それでも水泳をやめようと思ったことが一度もないのは、水中をひたすら進む感覚が好きだから。ただ無心になる瞬間が、この上なく心地よいから――。
向こうに、ゴールとなる壁が見えた。フィニッシュを決めるべくラストスパートをかける。
(もっと速く、もっと!)
ここから先は呼吸も、そして余力も残しておく必要はない。すべてを出し尽くすかのように、ただがむしゃらにゴールを目指す。すべての邪念は消え、康子は、ただ一匹の魚であるかのように水圧を割いて泳いだ。体ごと飛び込むようにして壁に触れる。

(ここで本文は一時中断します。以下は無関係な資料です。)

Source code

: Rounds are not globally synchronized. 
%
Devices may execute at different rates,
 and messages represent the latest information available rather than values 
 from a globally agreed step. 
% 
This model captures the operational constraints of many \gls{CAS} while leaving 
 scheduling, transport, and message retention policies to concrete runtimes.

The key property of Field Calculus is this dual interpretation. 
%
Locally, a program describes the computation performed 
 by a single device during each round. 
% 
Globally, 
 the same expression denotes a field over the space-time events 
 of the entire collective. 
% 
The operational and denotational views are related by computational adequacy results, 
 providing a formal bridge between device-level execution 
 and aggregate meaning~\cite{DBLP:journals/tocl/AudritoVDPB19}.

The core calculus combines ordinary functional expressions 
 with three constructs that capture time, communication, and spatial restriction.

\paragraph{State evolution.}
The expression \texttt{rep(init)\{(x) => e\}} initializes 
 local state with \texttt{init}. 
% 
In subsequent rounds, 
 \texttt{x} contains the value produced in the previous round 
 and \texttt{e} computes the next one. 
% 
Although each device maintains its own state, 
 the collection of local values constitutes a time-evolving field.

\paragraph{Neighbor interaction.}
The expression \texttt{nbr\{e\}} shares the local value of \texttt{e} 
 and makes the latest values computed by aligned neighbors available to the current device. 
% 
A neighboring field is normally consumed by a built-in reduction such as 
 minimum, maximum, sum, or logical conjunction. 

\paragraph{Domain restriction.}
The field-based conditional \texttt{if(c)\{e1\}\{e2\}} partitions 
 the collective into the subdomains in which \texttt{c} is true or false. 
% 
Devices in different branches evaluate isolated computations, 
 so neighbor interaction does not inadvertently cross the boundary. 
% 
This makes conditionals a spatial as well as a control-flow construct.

プールの底を蹴ってざぶりと顔をあげれば、美空は陽光のように明るい金の髪を揺らして、プールに飛び込んでくる。
「すごい、康子、かっこいい!」
歓声をあげる美空を受け止めて、康子は笑った。
「そりゃあ、これだけが取り柄だもの」
「さて、勝者にはキスをあげなくちゃね」
なんの前置きもなく、美空は康子の唇にキスを落とす。それは女神が勝者に与える口づけなのだから、軽く唇が触れ合うだけのライトキスである。それでも、学校の更衣室で交わした恐る恐るのキスよりは深くて――甘い。
柔らかい唇の感触をもっと味わおうと、康子は美空に体を擦りつけた。両手を差し出して拙く美空を抱き、唇を彼女に差し出して。
刹那――美空が重ねた唇の中で囁いた。
「康子のエッチ」
するり、と……美空の腕が康子の腰骨を巻いて捉える。未発達で皮薄い腰骨を擦りつけあって、キスは深くなる。
そして康子は、生まれて初めて『欲情』というものを知った。